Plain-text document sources

|---|

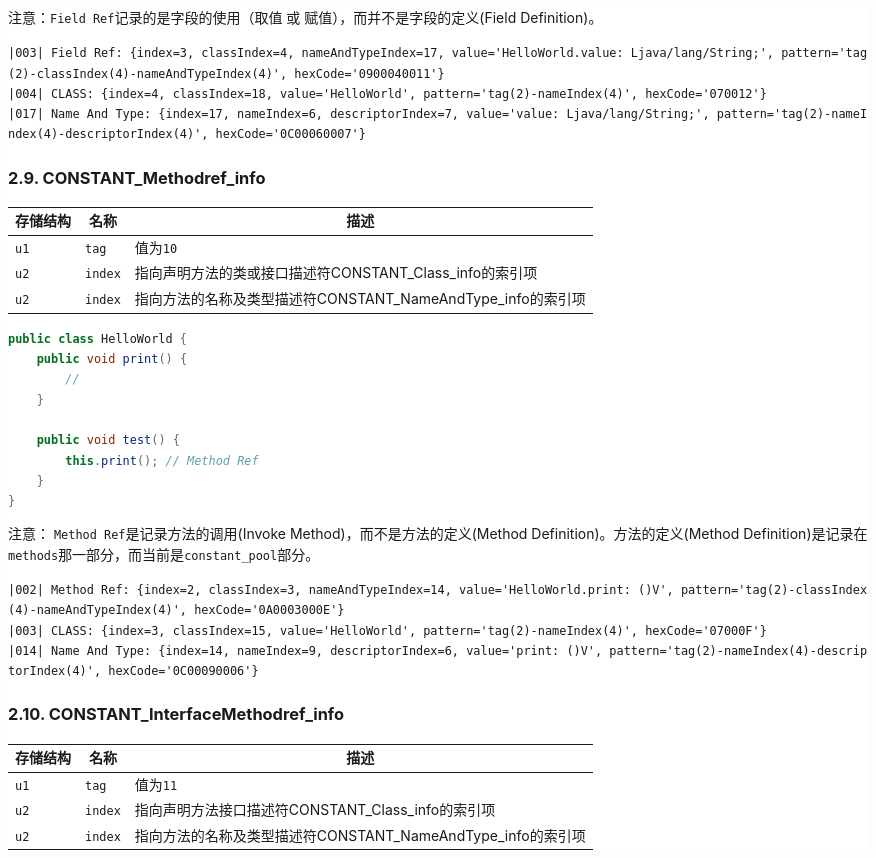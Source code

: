 注意：`Field Ref`记录的是字段的使用（取值 或 赋值），而并不是字段的定义(Field Definition)。

```txt
|003| Field Ref: {index=3, classIndex=4, nameAndTypeIndex=17, value='HelloWorld.value: Ljava/lang/String;', pattern='tag(2)-classIndex(4)-nameAndTypeIndex(4)', hexCode='0900040011'}
|004| CLASS: {index=4, classIndex=18, value='HelloWorld', pattern='tag(2)-nameIndex(4)', hexCode='070012'}
|017| Name And Type: {index=17, nameIndex=6, descriptorIndex=7, value='value: Ljava/lang/String;', pattern='tag(2)-nameIndex(4)-descriptorIndex(4)', hexCode='0C00060007'}
```

### 2.9. CONSTANT_Methodref_info

| 存储结构 | 名称    | 描述                    |
| -------- | ------- | ----------------------- |
| `u1`     | `tag`   | 值为`10`                 |
| `u2`     | `index` | 指向声明方法的类或接口描述符CONSTANT_Class_info的索引项 |
| `u2`     | `index` | 指向方法的名称及类型描述符CONSTANT_NameAndType_info的索引项 |

```java
public class HelloWorld {
    public void print() {
        //
    }

    public void test() {
        this.print(); // Method Ref
    }
}
```

注意： `Method Ref`是记录方法的调用(Invoke Method)，而不是方法的定义(Method Definition)。方法的定义(Method Definition)是记录在`methods`那一部分，而当前是`constant_pool`部分。

```txt
|002| Method Ref: {index=2, classIndex=3, nameAndTypeIndex=14, value='HelloWorld.print: ()V', pattern='tag(2)-classIndex(4)-nameAndTypeIndex(4)', hexCode='0A0003000E'}
|003| CLASS: {index=3, classIndex=15, value='HelloWorld', pattern='tag(2)-nameIndex(4)', hexCode='07000F'}
|014| Name And Type: {index=14, nameIndex=9, descriptorIndex=6, value='print: ()V', pattern='tag(2)-nameIndex(4)-descriptorIndex(4)', hexCode='0C00090006'}
```

### 2.10. CONSTANT_InterfaceMethodref_info

| 存储结构 | 名称    | 描述                    |
| -------- | ------- | ----------------------- |
| `u1`     | `tag`   | 值为`11`                 |
| `u2`     | `index` | 指向声明方法接口描述符CONSTANT_Class_info的索引项 |
| `u2`     | `index` | 指向方法的名称及类型描述符CONSTANT_NameAndType_info的索引项 |
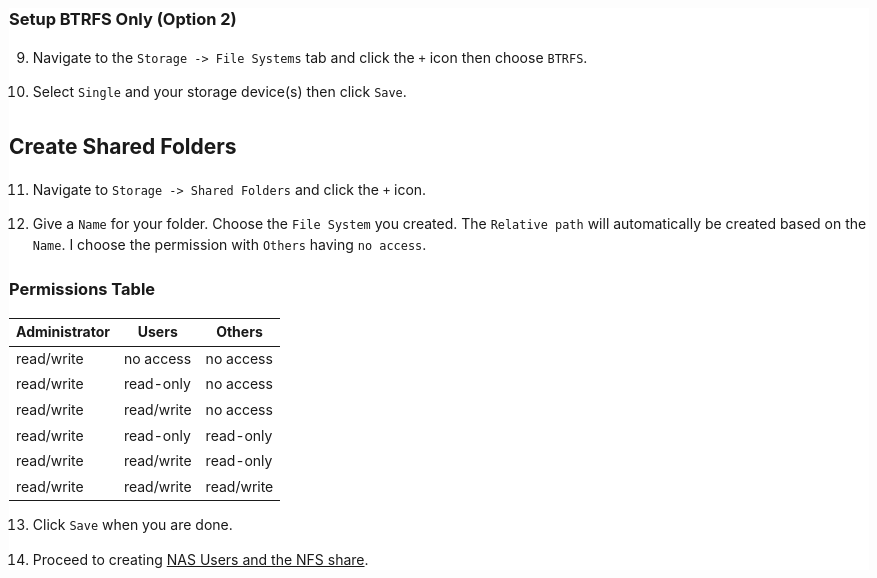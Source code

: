 ### Setup BTRFS Only (Option 2)
9. Navigate to the `Storage -> File Systems` tab and click the `+` icon then choose `BTRFS`.

10. Select `Single` and your storage device(s) then click `Save`.

## Create Shared Folders
11. Navigate to `Storage -> Shared Folders` and click the `+` icon.

12. Give a `Name` for your folder. Choose the `File System` you created. The `Relative path` will automatically be created based on the `Name`. I choose the permission with `Others` having `no access`.

### Permissions Table

| Administrator | Users      | Others     |
|---------------|------------|------------|
| read/write    | no access  | no access  |
| read/write    | read-only  | no access  |
| read/write    | read/write | no access  |
| read/write    | read-only  | read-only  |
| read/write    | read/write | read-only  |
| read/write    | read/write | read/write |

13. Click `Save` when you are done.

14. Proceed to creating [NAS Users and the NFS share](./nas-users.md).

|---|

YOUR INSTRUCTIONS
Return every line from the entries above that contains the word "Others".

TASK OUTPUT
12. Give a `Name` for your folder. Choose the `File System` you created. The `Relative path` will automatically be created based on the `Name`. I choose the permission with `Others` having `no access`.
| Administrator | Users      | Others     |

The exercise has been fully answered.